Thursday, February 27, 2014

Railo 4 and IIS

So it has been a long, strange year of intensive Ruby on Rails development and I am glad to say I got both projects live and on to maintenance plans. I've been steadily releasing updates monthly and managing the feature list. Next I will be making a fork of one of the projects to make a similar app for a different department. That will require much more server and deploy issues, which I may talk about when that comes around.

However, now that I have had time to clear those up, a new project is to get our ColdFusion code from our old and hastily build Adobe ColdFusion 9 server to a new Railo 4 box. I've spent about a week working with a test IIS 7 box provided to me and have been allowed to build and fail and make a mess of things and I think I just about have it right.
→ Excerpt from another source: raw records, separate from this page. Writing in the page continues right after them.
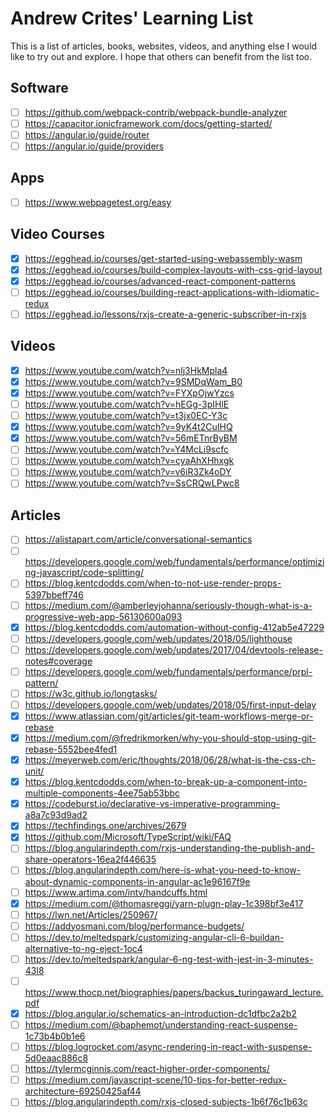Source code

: # Andrew Crites' Learning List

This is a list of articles, books, websites, videos, and anything else I would
like to try out and explore. I hope that others can benefit from the list too.

## Software

- [ ] https://github.com/webpack-contrib/webpack-bundle-analyzer
- [ ] https://capacitor.ionicframework.com/docs/getting-started/
- [ ] https://angular.io/guide/router
- [ ] https://angular.io/guide/providers

## Apps

- [ ] https://www.webpagetest.org/easy

## Video Courses

- [x] https://egghead.io/courses/get-started-using-webassembly-wasm
- [x] https://egghead.io/courses/build-complex-layouts-with-css-grid-layout
- [x] https://egghead.io/courses/advanced-react-component-patterns
- [ ] https://egghead.io/courses/building-react-applications-with-idiomatic-redux
- [ ] https://egghead.io/lessons/rxjs-create-a-generic-subscriber-in-rxjs

## Videos

- [x] https://www.youtube.com/watch?v=nlj3HkMpla4
- [x] https://www.youtube.com/watch?v=9SMDqWam_B0
- [x] https://www.youtube.com/watch?v=FYXpOjwYzcs
- [ ] https://www.youtube.com/watch?v=hEGg-3pIHlE
- [ ] https://www.youtube.com/watch?v=t3jx0EC-Y3c
- [x] https://www.youtube.com/watch?v=9yK4t2CuIHQ
- [x] https://www.youtube.com/watch?v=56mETnrByBM
- [ ] https://www.youtube.com/watch?v=Y4McLi9scfc
- [ ] https://www.youtube.com/watch?v=cyaAhXHhxgk
- [ ] https://www.youtube.com/watch?v=v6iR3Zk4oDY
- [ ] https://www.youtube.com/watch?v=SsCRQwLPwc8

## Articles

- [ ] https://alistapart.com/article/conversational-semantics
- [ ] https://developers.google.com/web/fundamentals/performance/optimizing-javascript/code-splitting/
- [ ] https://blog.kentcdodds.com/when-to-not-use-render-props-5397bbeff746
- [ ] https://medium.com/@amberleyjohanna/seriously-though-what-is-a-progressive-web-app-56130600a093
- [x] https://blog.kentcdodds.com/automation-without-config-412ab5e47229
- [ ] https://developers.google.com/web/updates/2018/05/lighthouse
- [ ] https://developers.google.com/web/updates/2017/04/devtools-release-notes#coverage
- [ ] https://developers.google.com/web/fundamentals/performance/prpl-pattern/
- [ ] https://w3c.github.io/longtasks/
- [ ] https://developers.google.com/web/updates/2018/05/first-input-delay
- [x] https://www.atlassian.com/git/articles/git-team-workflows-merge-or-rebase
- [x] https://medium.com/@fredrikmorken/why-you-should-stop-using-git-rebase-5552bee4fed1
- [x] https://meyerweb.com/eric/thoughts/2018/06/28/what-is-the-css-ch-unit/
- [x] https://blog.kentcdodds.com/when-to-break-up-a-component-into-multiple-components-4ee75ab53bbc
- [x] https://codeburst.io/declarative-vs-imperative-programming-a8a7c93d9ad2
- [x] https://techfindings.one/archives/2679
- [x] https://github.com/Microsoft/TypeScript/wiki/FAQ
- [ ] https://blog.angularindepth.com/rxjs-understanding-the-publish-and-share-operators-16ea2f446635
- [ ] https://blog.angularindepth.com/here-is-what-you-need-to-know-about-dynamic-components-in-angular-ac1e96167f9e
- [ ] https://www.artima.com/intv/handcuffs.html
- [x] https://medium.com/@thomasreggi/yarn-plugn-play-1c398bf3e417
- [ ] https://lwn.net/Articles/250967/
- [ ] https://addyosmani.com/blog/performance-budgets/
- [ ] https://dev.to/meltedspark/customizing-angular-cli-6-buildan-alternative-to-ng-eject-1oc4
- [ ] https://dev.to/meltedspark/angular-6-ng-test-with-jest-in-3-minutes-43l8
- [ ] https://www.thocp.net/biographies/papers/backus_turingaward_lecture.pdf
- [x] https://blog.angular.io/schematics-an-introduction-dc1dfbc2a2b2
- [ ] https://medium.com/@baphemot/understanding-react-suspense-1c73b4b0b1e6
- [ ] https://blog.logrocket.com/async-rendering-in-react-with-suspense-5d0eaac886c8
- [ ] https://tylermcginnis.com/react-higher-order-components/
- [ ] https://medium.com/javascript-scene/10-tips-for-better-redux-architecture-69250425af44
- [ ] https://blog.angularindepth.com/rxjs-closed-subjects-1b6f76c1b63c
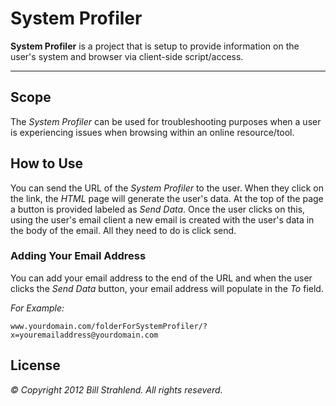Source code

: # System Profiler #
**System Profiler** is a project that is setup to provide information on the user's system and browser via client-side script/access.

---

## Scope ##
The *System Profiler* can be used for troubleshooting purposes when a user is experiencing issues when browsing within an online resource/tool.

## How to Use ##
You can send the URL of the *System Profiler* to the user. When they click on the link, the *HTML* page will generate the user's data. At the top of the page a button is provided labeled as *Send Data*. Once the user clicks on this, using the user's email client a new email is created with the user's data in the body of the email. All they need to do is click send.

### Adding Your Email Address ###
You can add your email address to the end of the URL and when the user clicks the *Send Data* button, your email address will populate in the *To* field.

*For Example:*
    
    www.yourdomain.com/folderForSystemProfiler/?x=youremailaddress@yourdomain.com

## License ##
*&copy; Copyright 2012 Bill Strahlend. All rights reseverd.*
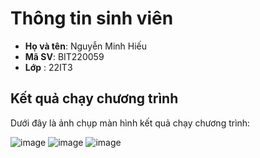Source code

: # Thông tin sinh viên

- **Họ và tên**: Nguyễn Minh Hiếu
- **Mã SV**: BIT220059
- **Lớp** : 22IT3

## Kết quả chạy chương trình

Dưới đây là ảnh chụp màn hình kết quả chạy chương trình:

![image](https://github.com/user-attachments/assets/4aef680d-d8de-45d4-b084-9fe78e9052c0)
![image](https://github.com/user-attachments/assets/4f771792-6ee0-4e8e-8ea5-51e78f56407d)
![image](https://github.com/user-attachments/assets/9667969f-a01e-4910-b5f5-9544779891f5)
There are documentation and discussions all over the place so I thought I should record my notes here. In general our server serves 4 sites and we had used multiple instances in Adobe's CF. I had wanted to replicate that process as well as lock down the Administrative interface from being accessed from the web (local access only). I don't think Railo does Multiple Instances as we have known them, but I wanted to run multiple web apps from the one server, which is nearly the same thing, almost. Not really, but for our purposes the technical differences are not meaningful. We want multiple sites/apps and no Admin access from the internet.

Prepping IIS


Ok, so the systems team built me a virtual server and he made some C-Names so that I could test multiple sites on the one box: app-testrailo.unm.edu and mobile-testrailo.unm.edu. I used my remote console and created the Web Server (IIS) role and included basic Web Server services and the Application Development services (ASP, .Net, CGI, ISAPI Extentions and Filters).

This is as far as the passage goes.